Data supplied START

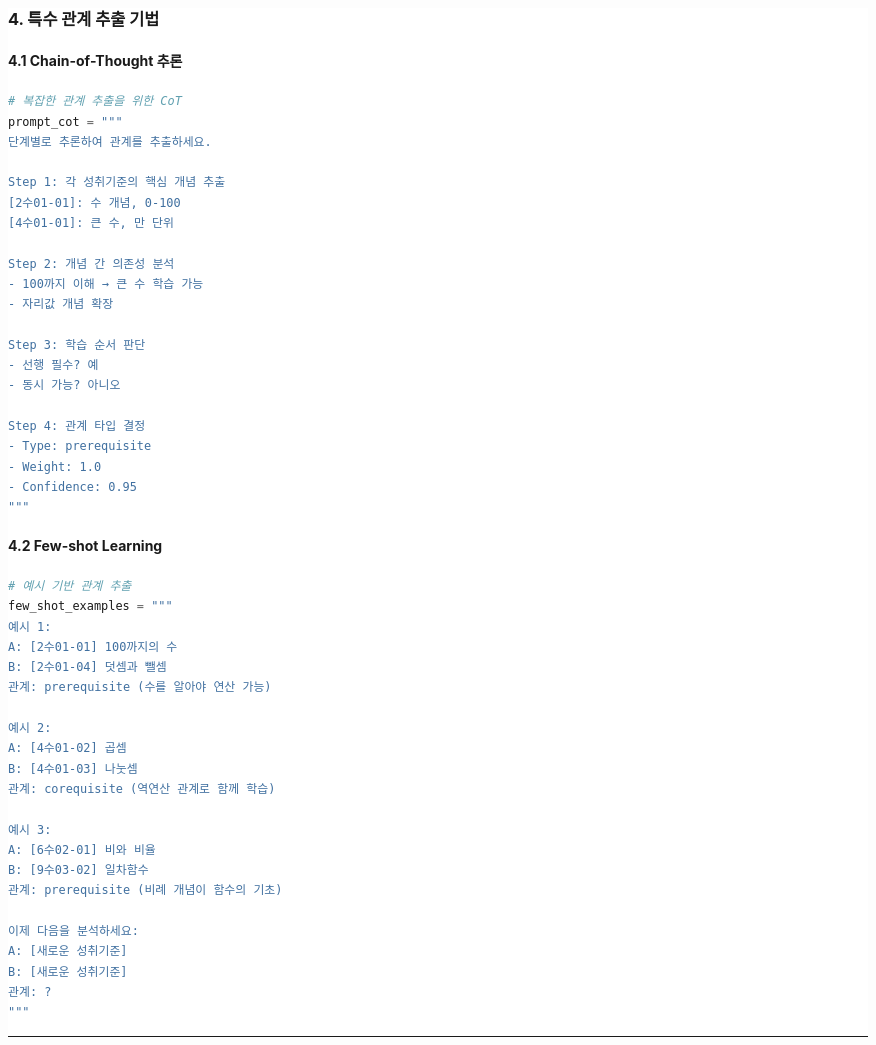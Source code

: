 
### **4. 특수 관계 추출 기법**

#### **4.1 Chain-of-Thought 추론**

```python
# 복잡한 관계 추출을 위한 CoT
prompt_cot = """
단계별로 추론하여 관계를 추출하세요.

Step 1: 각 성취기준의 핵심 개념 추출
[2수01-01]: 수 개념, 0-100
[4수01-01]: 큰 수, 만 단위

Step 2: 개념 간 의존성 분석
- 100까지 이해 → 큰 수 학습 가능
- 자리값 개념 확장

Step 3: 학습 순서 판단
- 선행 필수? 예
- 동시 가능? 아니오

Step 4: 관계 타입 결정
- Type: prerequisite
- Weight: 1.0
- Confidence: 0.95
"""
```

#### **4.2 Few-shot Learning**

```python
# 예시 기반 관계 추출
few_shot_examples = """
예시 1:
A: [2수01-01] 100까지의 수
B: [2수01-04] 덧셈과 뺄셈
관계: prerequisite (수를 알아야 연산 가능)

예시 2:
A: [4수01-02] 곱셈
B: [4수01-03] 나눗셈
관계: corequisite (역연산 관계로 함께 학습)

예시 3:
A: [6수02-01] 비와 비율
B: [9수03-02] 일차함수
관계: prerequisite (비례 개념이 함수의 기초)

이제 다음을 분석하세요:
A: [새로운 성취기준]
B: [새로운 성취기준]
관계: ?
"""
```

---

Data supplied END

Task to complete:
Repeat the records above exactly. No pictures go into the repeat.

Written response:
Source code

: 
### **4. 특수 관계 추출 기법**

#### **4.1 Chain-of-Thought 추론**

```python
# 복잡한 관계 추출을 위한 CoT
prompt_cot = """
단계별로 추론하여 관계를 추출하세요.

Step 1: 각 성취기준의 핵심 개념 추출
[2수01-01]: 수 개념, 0-100
[4수01-01]: 큰 수, 만 단위

Step 2: 개념 간 의존성 분석
- 100까지 이해 → 큰 수 학습 가능
- 자리값 개념 확장

Step 3: 학습 순서 판단
- 선행 필수? 예
- 동시 가능? 아니오

Step 4: 관계 타입 결정
- Type: prerequisite
- Weight: 1.0
- Confidence: 0.95
"""
```

#### **4.2 Few-shot Learning**

```python
# 예시 기반 관계 추출
few_shot_examples = """
예시 1:
A: [2수01-01] 100까지의 수
B: [2수01-04] 덧셈과 뺄셈
관계: prerequisite (수를 알아야 연산 가능)

예시 2:
A: [4수01-02] 곱셈
B: [4수01-03] 나눗셈
관계: corequisite (역연산 관계로 함께 학습)

예시 3:
A: [6수02-01] 비와 비율
B: [9수03-02] 일차함수
관계: prerequisite (비례 개념이 함수의 기초)

이제 다음을 분석하세요:
A: [새로운 성취기준]
B: [새로운 성취기준]
관계: ?
"""
```

---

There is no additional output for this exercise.